Can Selig endorse San Jose and risk losing an election? Can he endorse Oakland without land in hand? Does he spend a few more months trying to pacify the Giants, who vow not to go quietly, or the A's, who say they exhausted their efforts in Oakland years ago?

Wolff has pursued a new ballpark for seven years, at first as the point man for the previous owners, who gave up and sold him the team. His frustration is evident, but his words are measured.

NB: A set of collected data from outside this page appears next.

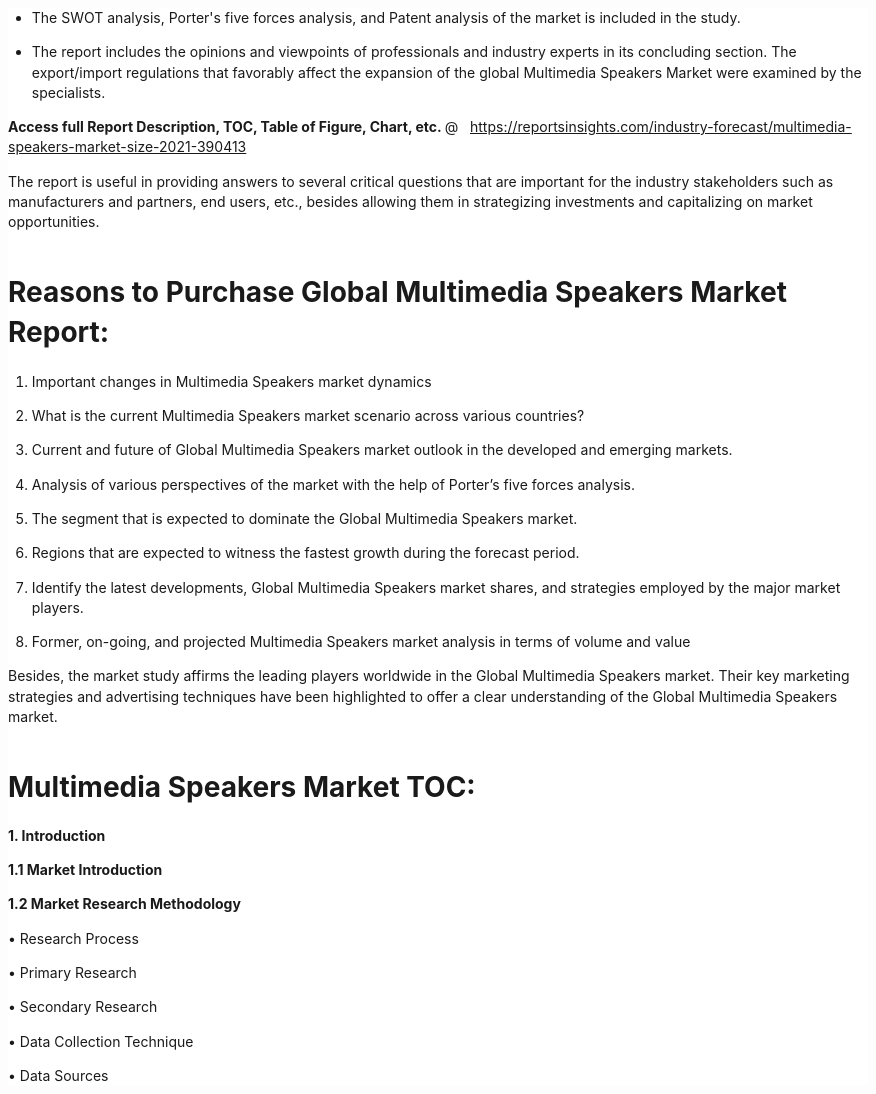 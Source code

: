 - The SWOT analysis, Porter's five forces analysis, and Patent analysis of the market is included in the study.

- The report includes the opinions and viewpoints of professionals and industry experts in its concluding section. The export/import regulations that favorably affect the expansion of the global Multimedia Speakers Market were examined by the specialists.

<strong>Access full Report Description, TOC, Table of Figure, Chart, etc. </strong>@   <a href=https://reportsinsights.com/industry-forecast/multimedia-speakers-market-size-2021-390413 style=color:#0000ff;>https://reportsinsights.com/industry-forecast/multimedia-speakers-market-size-2021-390413</a>

The report is useful in providing answers to several critical questions that are important for the industry stakeholders such as manufacturers and partners, end users, etc., besides allowing them in strategizing investments and capitalizing on market opportunities.

# <strong>Reasons to Purchase Global Multimedia Speakers Market Report:</strong>

1. Important changes in Multimedia Speakers market dynamics

2. What is the current Multimedia Speakers market scenario across various countries?

3. Current and future of Global Multimedia Speakers market outlook in the developed and emerging markets.

4. Analysis of various perspectives of the market with the help of Porter’s five forces analysis.

5. The segment that is expected to dominate the Global Multimedia Speakers market.

6. Regions that are expected to witness the fastest growth during the forecast period.

7. Identify the latest developments, Global Multimedia Speakers market shares, and strategies employed by the major market players.

8. Former, on-going, and projected Multimedia Speakers market analysis in terms of volume and value

Besides, the market study affirms the leading players worldwide in the Global Multimedia Speakers market. Their key marketing strategies and advertising techniques have been highlighted to offer a clear understanding of the Global Multimedia Speakers market.

# <strong>Multimedia Speakers Market TOC:</strong>

<strong>1. Introduction</strong>

<strong>1.1 Market Introduction</strong>

<strong>1.2 Market Research Methodology</strong>

• Research Process

• Primary Research

• Secondary Research

• Data Collection Technique

• Data Sources
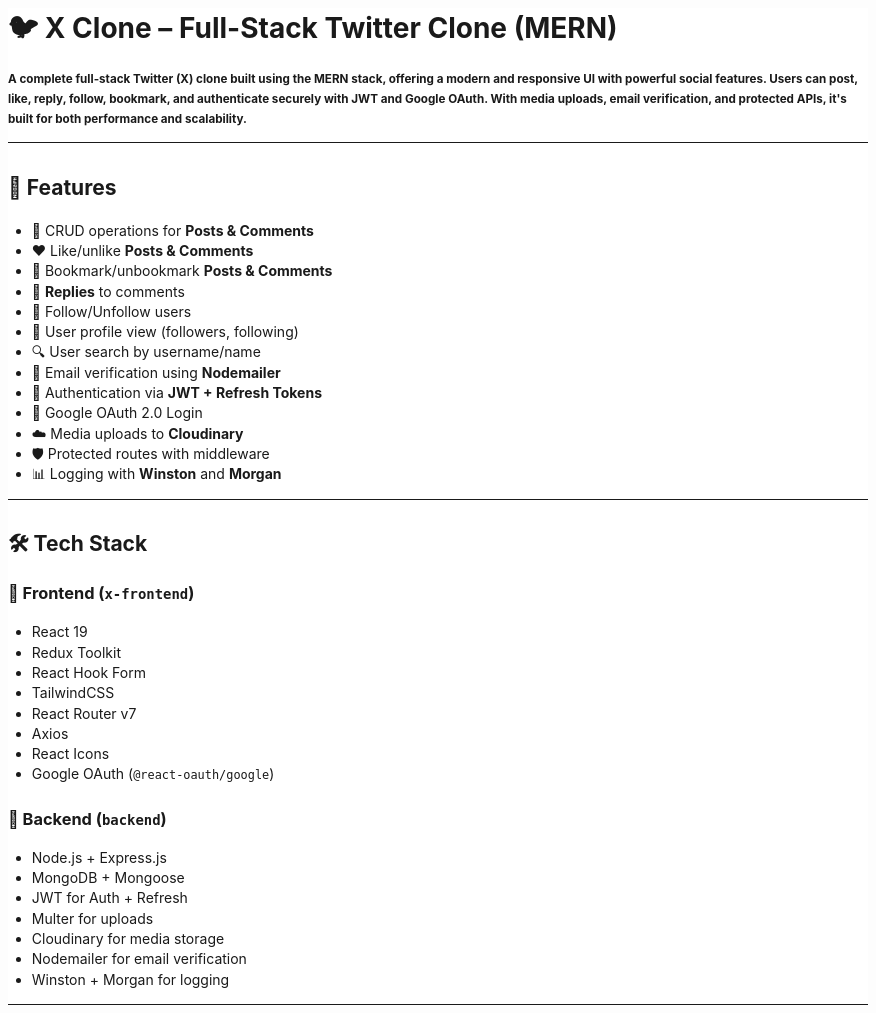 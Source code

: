 # 🐦 X Clone – Full-Stack Twitter Clone (MERN)

**<small>A complete full-stack Twitter (X) clone built using the MERN stack, offering a modern and responsive UI with powerful social features. Users can post, like, reply, follow, bookmark, and authenticate securely with JWT and Google OAuth. With media uploads, email verification, and protected APIs, it's built for both performance and scalability.</small>**

---

## 🚀 Features

* 📝 CRUD operations for **Posts & Comments**
* ❤️ Like/unlike **Posts & Comments**
* 📌 Bookmark/unbookmark **Posts & Comments**
* 💬 **Replies** to comments
* 👥 Follow/Unfollow users
* 👤 User profile view (followers, following)
* 🔍 User search by username/name
* 📧 Email verification using **Nodemailer**
* 🔐 Authentication via **JWT + Refresh Tokens**
* 🔁 Google OAuth 2.0 Login
* ☁️ Media uploads to **Cloudinary**
* 🛡️ Protected routes with middleware
* 📊 Logging with **Winston** and **Morgan**

---

## 🛠️ Tech Stack

### 🔷 Frontend (`x-frontend`)

* React 19
* Redux Toolkit
* React Hook Form
* TailwindCSS
* React Router v7
* Axios
* React Icons
* Google OAuth (`@react-oauth/google`)

### 🔶 Backend (`backend`)

* Node.js + Express.js
* MongoDB + Mongoose
* JWT for Auth + Refresh
* Multer for uploads
* Cloudinary for media storage
* Nodemailer for email verification
* Winston + Morgan for logging

--- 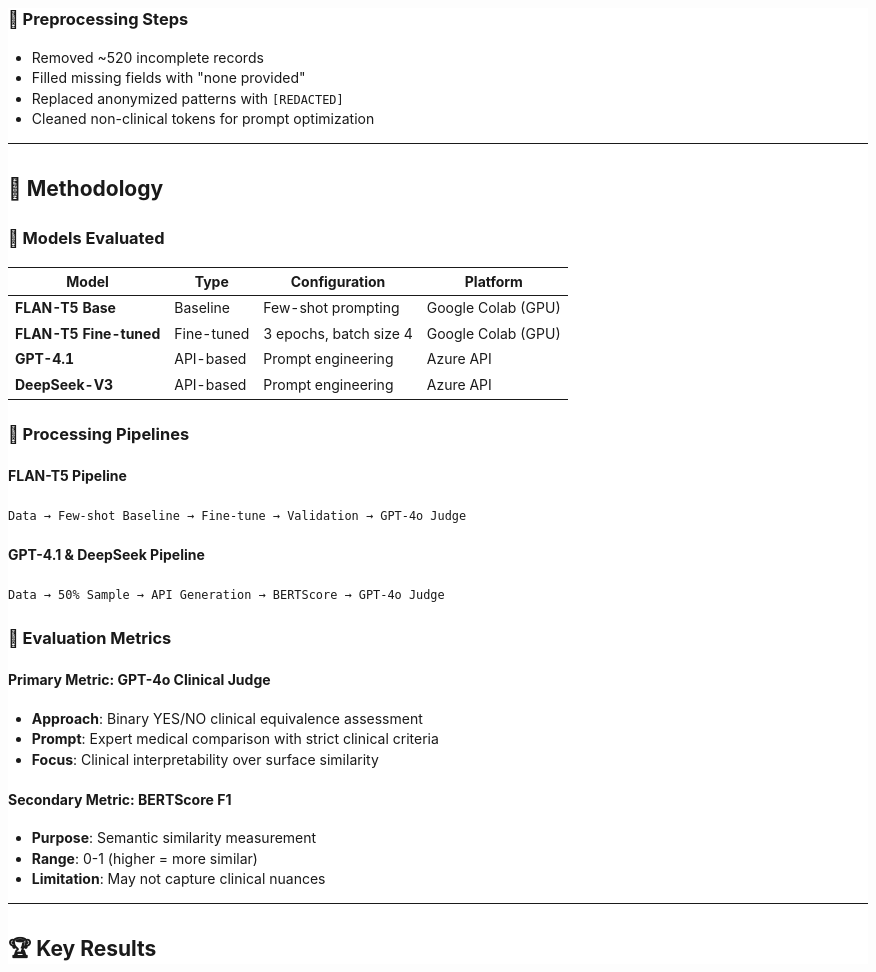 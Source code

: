 
### 🔧 Preprocessing Steps
- Removed ~520 incomplete records
- Filled missing fields with "none provided"
- Replaced anonymized patterns with `[REDACTED]`
- Cleaned non-clinical tokens for prompt optimization

---

## 🧠 Methodology

### 🤖 Models Evaluated

| Model                 | Type        | Configuration              | Platform             |
|-----------------------|------------|----------------------------|----------------------|
| **FLAN-T5 Base**      | Baseline   | Few-shot prompting         | Google Colab (GPU)   |
| **FLAN-T5 Fine-tuned**| Fine-tuned | 3 epochs, batch size 4     | Google Colab (GPU)   |
| **GPT-4.1**           | API-based  | Prompt engineering         | Azure API            |
| **DeepSeek-V3**       | API-based  | Prompt engineering         | Azure API            |


### 🔄 Processing Pipelines

#### FLAN-T5 Pipeline
```
Data → Few-shot Baseline → Fine-tune → Validation → GPT-4o Judge
```

#### GPT-4.1 & DeepSeek Pipeline
```
Data → 50% Sample → API Generation → BERTScore → GPT-4o Judge
```

### 📏 Evaluation Metrics

#### Primary Metric: GPT-4o Clinical Judge
- **Approach**: Binary YES/NO clinical equivalence assessment
- **Prompt**: Expert medical comparison with strict clinical criteria
- **Focus**: Clinical interpretability over surface similarity

#### Secondary Metric: BERTScore F1
- **Purpose**: Semantic similarity measurement
- **Range**: 0-1 (higher = more similar)
- **Limitation**: May not capture clinical nuances

---
## 🏆 Key Results
###
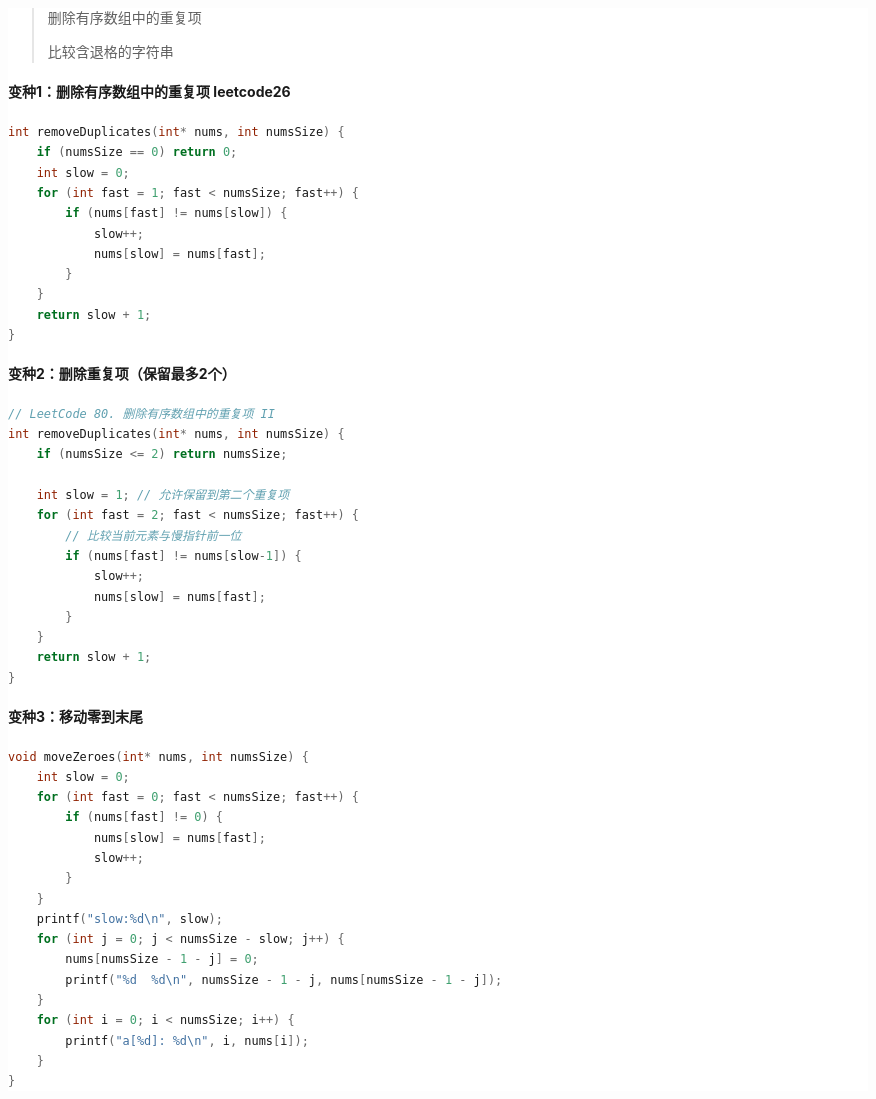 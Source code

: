 > 删除有序数组中的重复项
>
> 比较含退格的字符串



#### 变种1：删除有序数组中的重复项 leetcode26

```C
int removeDuplicates(int* nums, int numsSize) {
    if (numsSize == 0) return 0;
    int slow = 0;
    for (int fast = 1; fast < numsSize; fast++) { 
        if (nums[fast] != nums[slow]) { 
            slow++;
            nums[slow] = nums[fast];
        } 
    } 
    return slow + 1;        
}
```



#### 变种2：删除重复项（保留最多2个）

```C
// LeetCode 80. 删除有序数组中的重复项 II
int removeDuplicates(int* nums, int numsSize) {
    if (numsSize <= 2) return numsSize;
    
    int slow = 1; // 允许保留到第二个重复项
    for (int fast = 2; fast < numsSize; fast++) {
        // 比较当前元素与慢指针前一位
        if (nums[fast] != nums[slow-1]) { 
            slow++;
            nums[slow] = nums[fast];
        }
    }
    return slow + 1;
}
```





#### 变种3：移动零到末尾

```C
void moveZeroes(int* nums, int numsSize) { 
    int slow = 0;
    for (int fast = 0; fast < numsSize; fast++) { 
        if (nums[fast] != 0) { 
            nums[slow] = nums[fast];
            slow++;                                                                                                         
        }
    }
    printf("slow:%d\n", slow);
    for (int j = 0; j < numsSize - slow; j++) {
        nums[numsSize - 1 - j] = 0;
        printf("%d  %d\n", numsSize - 1 - j, nums[numsSize - 1 - j]);
    }
    for (int i = 0; i < numsSize; i++) {
        printf("a[%d]: %d\n", i, nums[i]);
    }
}

```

On this issue, Selig — his college fraternity brother — has all but slapped a gag order on him.

He says the A's would not strike it rich in San Jose, not when they would build the ballpark themselves and face what he says would be $18 million to $20 million per year in mortgage payments, but could do well enough for fans to develop a rooting interest in Brett Anderson and Kurt Suzuki rather than watch General Manager Billy Beane trade them away.

"We're in this so I can give Billy enough money to keep players," Wolff said. "We're still not going to be in the free-agent market."

As he sits in his Los Angeles office, Wolff swivels his chair and retrieves a white three-ring binder, the kind a high school student might use to present a term paper.

The sheets inside include names and pictures of this year's Oakland players, the easier for him to identify them when he sees them at Angel Stadium this weekend.

"I'm the only owner that has to carry this kind of book around," he said, "because we don't have the ability to keep our players around."

If this goes on much longer, he could fit all of the paying customers into one of those binders.